In this article, I will attempt to create a trading strategy called Money Flow Index (MFI). The MFI is also known as volume-weighted RSI and it is an oscillator that uses price and volume data for identifying overbought or oversold signals in an asset.

A Money Flow Index (MFI) level above 80 is considered overbought which is an indication to (sell) and a level below 20 is considered oversold which is an indication to (buy). Also note that levels of 90 and 10 are also used as thresholds.

Calculating the Money Flow Index:

When calculating the Money Flow Index, you want to first calculate the typical price. The typical price indicates an average of each days price. The calculation takes the current high price plus the current low price plus the current close price and divides it by three.

Next, calculate the money flow which is negative when the typical price declines from one period to another and is positive when the typical price rises from one period to another. This calculation is done by multiplying the typical price with the volume.

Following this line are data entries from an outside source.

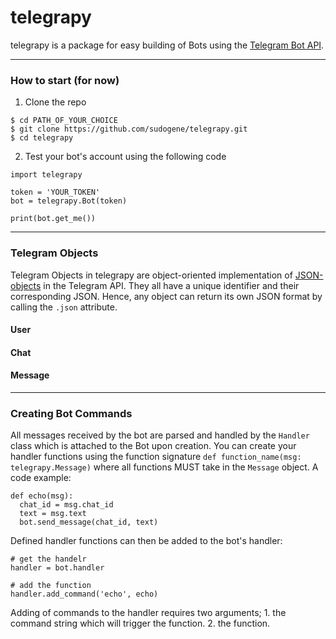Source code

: # telegrapy

telegrapy is a package for easy building of Bots using the [Telegram Bot API](https://core.telegram.org/bots). 

---

### How to start (for now)
1. Clone the repo
```
$ cd PATH_OF_YOUR_CHOICE
$ git clone https://github.com/sudogene/telegrapy.git
$ cd telegrapy
```

2. Test your bot's account using the following code
```
import telegrapy

token = 'YOUR_TOKEN'
bot = telegrapy.Bot(token)

print(bot.get_me())
```

---

### Telegram Objects
Telegram Objects in telegrapy are object-oriented implementation of [JSON-objects](https://core.telegram.org/bots/api#available-types) in the Telegram API. They all have a unique identifier and their corresponding JSON. Hence, any object can return its own JSON format by calling the `.json` attribute.

#### User

#### Chat

#### Message

---

### Creating Bot Commands
All messages received by the bot are parsed and handled by the `Handler` class which is attached to the Bot upon creation. You can create your handler functions using the function signature `def function_name(msg: telegrapy.Message)` where all functions MUST take in the `Message` object. A code example:
```
def echo(msg):
  chat_id = msg.chat_id
  text = msg.text
  bot.send_message(chat_id, text)
```
Defined handler functions can then be added to the bot's handler:
```
# get the handelr
handler = bot.handler

# add the function
handler.add_command('echo', echo)
```
Adding of commands to the handler requires two arguments; 1. the command string which will trigger the function. 2. the function.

Get the positive money flow and the negative money flow within a given time period. We can get the positive money flow by adding the money flow of all the days where the typical price is higher than the previous day’s typical price, and we can get the negative money flow by adding the money flow of all the days where the typical price is lower than the previous day’s typical price. If the typical price didn’t change then that day is removed, but adding 0 is effectively the same thing.

Next we need to calculate the money flow ratio. The money flow ratio is calculated by taking the positive money flow for a specific time period and dividing it by the negative money flow for a specific time period. Note if we use the second formula of money flow index, then we do not need to make this calculation.

Last, but most certainly not least, we need to calculate the money flow index. All that we truly need are the positive and negative money flows. This can be calculated by subtracting 100 divided by 1 plus the money ratio from 100, this is Equation1 below. But there are other ways to do the calculation as well, I will show two different formulas to calculate the MFI below.

Summarized Steps:

  1. Calculate the typical price.

2. Calculate the money flow

3. Split the money flow into positive and negative money flows.

4. Optionally calculate the money ratio.

5. Calculate the Money Flow Index.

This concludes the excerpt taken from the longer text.